**Data**
-------------------------
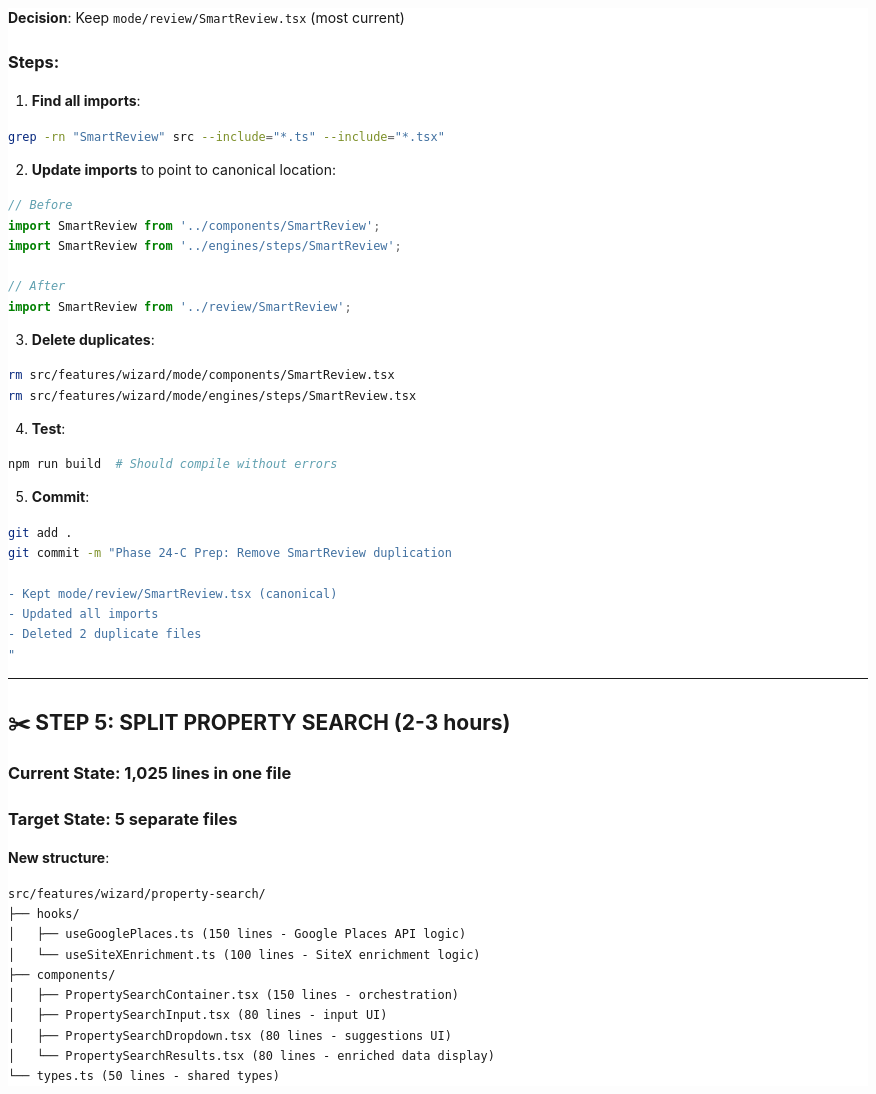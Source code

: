**Decision**: Keep `mode/review/SmartReview.tsx` (most current)

### **Steps**:

1. **Find all imports**:
```bash
grep -rn "SmartReview" src --include="*.ts" --include="*.tsx"
```

2. **Update imports** to point to canonical location:
```typescript
// Before
import SmartReview from '../components/SmartReview';
import SmartReview from '../engines/steps/SmartReview';

// After
import SmartReview from '../review/SmartReview';
```

3. **Delete duplicates**:
```bash
rm src/features/wizard/mode/components/SmartReview.tsx
rm src/features/wizard/mode/engines/steps/SmartReview.tsx
```

4. **Test**:
```bash
npm run build  # Should compile without errors
```

5. **Commit**:
```bash
git add .
git commit -m "Phase 24-C Prep: Remove SmartReview duplication

- Kept mode/review/SmartReview.tsx (canonical)
- Updated all imports
- Deleted 2 duplicate files
"
```

---

## ✂️ **STEP 5: SPLIT PROPERTY SEARCH** (2-3 hours)

### **Current State**: 1,025 lines in one file

### **Target State**: 5 separate files

**New structure**:
```
src/features/wizard/property-search/
├── hooks/
│   ├── useGooglePlaces.ts (150 lines - Google Places API logic)
│   └── useSiteXEnrichment.ts (100 lines - SiteX enrichment logic)
├── components/
│   ├── PropertySearchContainer.tsx (150 lines - orchestration)
│   ├── PropertySearchInput.tsx (80 lines - input UI)
│   ├── PropertySearchDropdown.tsx (80 lines - suggestions UI)
│   └── PropertySearchResults.tsx (80 lines - enriched data display)
└── types.ts (50 lines - shared types)
```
-------------------------
Go line by line through the data above and report each one that holds the string "features".

rm src/features/wizard/mode/components/SmartReview.tsx
rm src/features/wizard/mode/engines/steps/SmartReview.tsx
src/features/wizard/property-search/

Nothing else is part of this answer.